Understanding Python's interpreter

Steve Holden steve at holdenweb.com
Sat Apr 7 06:59:57 EDT 2007


Rafael Almeida wrote:
> On Sat, 07 Apr 2007 04:35:49 +0200
> Gabriel Genellina <gagsl-py2 at yahoo.com.ar> wrote:
> 
>> Speed? Eficiency? File size? Ease of use?
>> A .pyc *could* be written in ASCII, but what do you gain? Replacing a 
>> few trivial functions in the Python core with a printf/scanf equivalent? 
>>   At the same time you lose a lot of speed, so I don't see the point.
> 
> Hm, I didn't realise that it would be that much slower.

You may mistakenly believe that casts are an expensive operation, when 
in fact they take no time at all - they merely instruct the compiler to 
treat specific pieces of data in specific ways.

> 
>> Why harder? Once you read the file, they're just numbers. Anyway, being 
>> harder to program the *interpreter* is not a problem, if you gain 
>> something like speed or eficiency for the interpreted language.
> 
> Well, it's harder to get 4 bytes and create an int out of it in a
> portable way than just call strtol or scanf, that's what I thought
> while I was coding my interpreter. It's not the hardest thing to do,
> of course, but it made me wonder why not just do the simplest thing.
> 
Because they aer smarter than you, without wishing to be too rude.

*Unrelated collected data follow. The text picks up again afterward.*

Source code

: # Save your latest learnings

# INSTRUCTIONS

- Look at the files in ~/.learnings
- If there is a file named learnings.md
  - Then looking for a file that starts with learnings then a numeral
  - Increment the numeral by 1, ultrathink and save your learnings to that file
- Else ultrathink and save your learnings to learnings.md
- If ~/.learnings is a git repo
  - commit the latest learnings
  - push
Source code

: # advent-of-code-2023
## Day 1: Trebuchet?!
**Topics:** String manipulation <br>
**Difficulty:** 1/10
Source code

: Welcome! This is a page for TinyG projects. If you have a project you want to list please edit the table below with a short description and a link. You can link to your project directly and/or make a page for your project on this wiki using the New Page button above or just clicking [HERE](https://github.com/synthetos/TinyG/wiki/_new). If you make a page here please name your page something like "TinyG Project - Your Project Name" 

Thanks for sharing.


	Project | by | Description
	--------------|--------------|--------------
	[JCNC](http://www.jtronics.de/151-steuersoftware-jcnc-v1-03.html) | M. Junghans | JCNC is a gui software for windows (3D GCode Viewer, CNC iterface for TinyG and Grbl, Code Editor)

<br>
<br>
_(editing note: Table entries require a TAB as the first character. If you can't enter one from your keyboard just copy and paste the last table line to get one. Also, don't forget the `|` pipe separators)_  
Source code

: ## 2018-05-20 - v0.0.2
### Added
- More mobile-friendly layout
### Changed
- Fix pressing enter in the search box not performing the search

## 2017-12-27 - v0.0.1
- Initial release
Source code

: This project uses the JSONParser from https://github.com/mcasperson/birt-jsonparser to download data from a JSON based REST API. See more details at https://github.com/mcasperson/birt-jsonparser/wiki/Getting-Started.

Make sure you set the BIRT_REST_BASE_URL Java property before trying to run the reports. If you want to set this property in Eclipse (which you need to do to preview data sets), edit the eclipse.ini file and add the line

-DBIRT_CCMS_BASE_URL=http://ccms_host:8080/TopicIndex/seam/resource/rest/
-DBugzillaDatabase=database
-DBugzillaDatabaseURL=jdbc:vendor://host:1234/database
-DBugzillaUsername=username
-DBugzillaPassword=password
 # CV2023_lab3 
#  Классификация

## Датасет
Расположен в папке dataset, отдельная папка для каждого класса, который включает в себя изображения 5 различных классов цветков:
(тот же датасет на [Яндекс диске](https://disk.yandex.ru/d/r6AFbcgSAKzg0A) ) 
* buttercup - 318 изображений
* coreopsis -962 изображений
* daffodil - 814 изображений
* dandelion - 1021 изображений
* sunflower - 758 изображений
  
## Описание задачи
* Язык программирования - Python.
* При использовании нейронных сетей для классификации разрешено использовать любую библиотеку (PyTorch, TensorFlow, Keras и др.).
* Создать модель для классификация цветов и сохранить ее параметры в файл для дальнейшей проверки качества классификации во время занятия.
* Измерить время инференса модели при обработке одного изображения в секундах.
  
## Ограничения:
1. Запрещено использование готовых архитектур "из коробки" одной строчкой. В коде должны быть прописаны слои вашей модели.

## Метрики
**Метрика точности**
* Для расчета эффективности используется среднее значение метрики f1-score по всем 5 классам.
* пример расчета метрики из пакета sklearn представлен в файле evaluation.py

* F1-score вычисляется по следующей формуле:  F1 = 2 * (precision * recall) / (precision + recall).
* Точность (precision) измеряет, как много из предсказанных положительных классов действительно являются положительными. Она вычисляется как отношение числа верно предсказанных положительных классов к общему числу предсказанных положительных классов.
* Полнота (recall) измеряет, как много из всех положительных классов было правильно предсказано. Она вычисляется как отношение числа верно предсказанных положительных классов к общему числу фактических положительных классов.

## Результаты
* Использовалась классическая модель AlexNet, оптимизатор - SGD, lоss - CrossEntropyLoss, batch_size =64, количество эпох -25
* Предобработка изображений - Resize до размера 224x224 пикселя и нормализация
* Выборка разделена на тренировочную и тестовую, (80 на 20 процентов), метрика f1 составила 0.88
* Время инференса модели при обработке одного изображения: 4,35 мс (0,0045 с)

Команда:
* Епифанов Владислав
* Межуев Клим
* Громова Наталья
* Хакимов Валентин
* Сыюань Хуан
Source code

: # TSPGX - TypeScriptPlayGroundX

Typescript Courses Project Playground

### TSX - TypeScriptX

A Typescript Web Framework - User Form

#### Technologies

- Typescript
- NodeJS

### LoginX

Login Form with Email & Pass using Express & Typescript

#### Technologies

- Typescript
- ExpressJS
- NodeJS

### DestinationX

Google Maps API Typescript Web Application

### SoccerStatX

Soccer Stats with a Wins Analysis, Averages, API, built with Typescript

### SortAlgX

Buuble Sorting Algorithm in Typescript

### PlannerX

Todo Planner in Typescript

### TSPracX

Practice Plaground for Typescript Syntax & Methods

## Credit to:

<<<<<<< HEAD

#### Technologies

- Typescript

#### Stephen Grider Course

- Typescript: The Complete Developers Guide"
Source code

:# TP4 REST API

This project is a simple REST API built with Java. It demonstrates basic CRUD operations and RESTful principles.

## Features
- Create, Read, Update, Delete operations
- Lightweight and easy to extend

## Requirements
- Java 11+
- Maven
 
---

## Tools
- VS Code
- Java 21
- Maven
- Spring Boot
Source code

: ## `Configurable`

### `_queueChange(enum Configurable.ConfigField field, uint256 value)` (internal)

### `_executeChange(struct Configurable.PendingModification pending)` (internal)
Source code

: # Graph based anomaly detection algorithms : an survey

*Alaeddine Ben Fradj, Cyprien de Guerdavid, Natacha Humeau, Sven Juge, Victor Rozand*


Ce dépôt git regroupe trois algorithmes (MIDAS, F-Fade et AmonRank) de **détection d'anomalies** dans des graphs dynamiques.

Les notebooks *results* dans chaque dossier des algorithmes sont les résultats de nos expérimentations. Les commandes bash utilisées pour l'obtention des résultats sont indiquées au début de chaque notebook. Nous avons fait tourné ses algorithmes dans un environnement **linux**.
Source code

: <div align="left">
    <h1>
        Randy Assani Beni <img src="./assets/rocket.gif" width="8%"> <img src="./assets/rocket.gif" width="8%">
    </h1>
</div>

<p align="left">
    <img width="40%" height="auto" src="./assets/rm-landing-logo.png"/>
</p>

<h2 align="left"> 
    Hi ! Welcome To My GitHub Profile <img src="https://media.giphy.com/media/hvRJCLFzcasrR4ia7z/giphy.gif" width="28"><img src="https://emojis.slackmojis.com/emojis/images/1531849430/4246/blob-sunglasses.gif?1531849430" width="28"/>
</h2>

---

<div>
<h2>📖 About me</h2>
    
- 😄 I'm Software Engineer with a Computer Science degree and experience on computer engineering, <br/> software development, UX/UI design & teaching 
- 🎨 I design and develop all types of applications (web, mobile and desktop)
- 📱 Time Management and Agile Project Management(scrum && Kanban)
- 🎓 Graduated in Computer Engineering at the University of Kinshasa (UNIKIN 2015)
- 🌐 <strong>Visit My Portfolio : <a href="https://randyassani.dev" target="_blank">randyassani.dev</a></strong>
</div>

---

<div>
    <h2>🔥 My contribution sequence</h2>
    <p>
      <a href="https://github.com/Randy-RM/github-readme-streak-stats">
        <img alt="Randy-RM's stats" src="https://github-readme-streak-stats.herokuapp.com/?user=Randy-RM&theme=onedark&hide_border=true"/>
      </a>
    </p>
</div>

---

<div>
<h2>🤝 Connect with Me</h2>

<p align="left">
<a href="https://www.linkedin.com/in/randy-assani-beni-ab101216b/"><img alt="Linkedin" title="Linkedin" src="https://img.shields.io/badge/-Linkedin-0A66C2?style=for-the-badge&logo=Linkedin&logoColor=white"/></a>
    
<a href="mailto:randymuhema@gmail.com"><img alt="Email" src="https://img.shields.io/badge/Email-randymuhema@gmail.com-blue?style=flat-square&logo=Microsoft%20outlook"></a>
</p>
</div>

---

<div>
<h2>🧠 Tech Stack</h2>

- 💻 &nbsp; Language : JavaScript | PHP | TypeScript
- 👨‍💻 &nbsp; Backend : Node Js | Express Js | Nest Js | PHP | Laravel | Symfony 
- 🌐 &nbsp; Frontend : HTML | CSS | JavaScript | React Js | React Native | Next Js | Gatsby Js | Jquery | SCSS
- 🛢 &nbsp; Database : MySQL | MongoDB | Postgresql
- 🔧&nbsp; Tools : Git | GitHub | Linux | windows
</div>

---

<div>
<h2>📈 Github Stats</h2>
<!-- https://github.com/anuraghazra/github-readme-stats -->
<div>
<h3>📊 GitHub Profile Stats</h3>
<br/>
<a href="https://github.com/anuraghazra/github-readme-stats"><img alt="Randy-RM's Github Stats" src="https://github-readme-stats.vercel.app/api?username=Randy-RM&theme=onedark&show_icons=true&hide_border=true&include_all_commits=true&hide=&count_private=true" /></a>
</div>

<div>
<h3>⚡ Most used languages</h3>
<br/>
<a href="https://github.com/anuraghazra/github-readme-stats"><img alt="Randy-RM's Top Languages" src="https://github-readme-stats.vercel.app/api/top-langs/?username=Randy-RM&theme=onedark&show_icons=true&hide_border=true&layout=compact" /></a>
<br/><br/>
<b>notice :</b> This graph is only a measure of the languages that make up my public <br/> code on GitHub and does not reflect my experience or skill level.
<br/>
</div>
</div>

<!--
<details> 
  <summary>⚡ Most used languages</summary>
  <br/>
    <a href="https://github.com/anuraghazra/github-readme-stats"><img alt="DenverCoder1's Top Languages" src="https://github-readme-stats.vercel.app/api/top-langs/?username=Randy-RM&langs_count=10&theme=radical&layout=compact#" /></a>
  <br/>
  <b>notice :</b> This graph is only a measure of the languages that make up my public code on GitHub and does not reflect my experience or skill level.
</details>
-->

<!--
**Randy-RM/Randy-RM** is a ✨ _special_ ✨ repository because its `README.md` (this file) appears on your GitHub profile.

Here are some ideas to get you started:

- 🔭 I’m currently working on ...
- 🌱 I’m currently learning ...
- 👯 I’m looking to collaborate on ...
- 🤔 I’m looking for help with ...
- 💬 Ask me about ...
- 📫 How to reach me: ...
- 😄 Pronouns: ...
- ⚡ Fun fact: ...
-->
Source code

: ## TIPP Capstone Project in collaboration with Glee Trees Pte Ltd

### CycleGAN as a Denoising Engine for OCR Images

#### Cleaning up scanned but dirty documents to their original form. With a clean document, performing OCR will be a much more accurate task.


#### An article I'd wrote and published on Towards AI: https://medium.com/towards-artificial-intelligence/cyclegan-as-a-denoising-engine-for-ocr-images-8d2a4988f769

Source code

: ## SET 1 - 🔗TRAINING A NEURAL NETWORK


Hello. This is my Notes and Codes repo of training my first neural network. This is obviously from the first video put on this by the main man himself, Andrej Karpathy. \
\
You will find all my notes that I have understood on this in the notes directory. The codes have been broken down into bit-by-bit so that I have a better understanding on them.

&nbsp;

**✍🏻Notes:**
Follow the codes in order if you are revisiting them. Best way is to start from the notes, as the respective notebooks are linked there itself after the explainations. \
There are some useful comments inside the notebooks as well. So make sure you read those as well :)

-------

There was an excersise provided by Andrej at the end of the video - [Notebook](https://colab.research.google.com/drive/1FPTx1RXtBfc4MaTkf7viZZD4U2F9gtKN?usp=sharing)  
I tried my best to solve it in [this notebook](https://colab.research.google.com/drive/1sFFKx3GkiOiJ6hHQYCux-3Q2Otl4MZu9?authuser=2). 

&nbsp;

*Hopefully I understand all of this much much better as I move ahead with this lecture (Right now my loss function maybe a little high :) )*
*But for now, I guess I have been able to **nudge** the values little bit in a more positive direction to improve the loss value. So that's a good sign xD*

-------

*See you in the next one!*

> Since I've never seen a .pyc bigger than a few kilobytes, I thought an
> ascii file would take more space, but it wouldn't be anything really
> prohibitive.
> 
> I didn't think using strtol would make that much difference in speed.
> But now you talked about it, and after thinking a little bit more about
> it, I'm convinced that the speed difference may be relevant.
> 
Which is a good reason to think about things *before* you post.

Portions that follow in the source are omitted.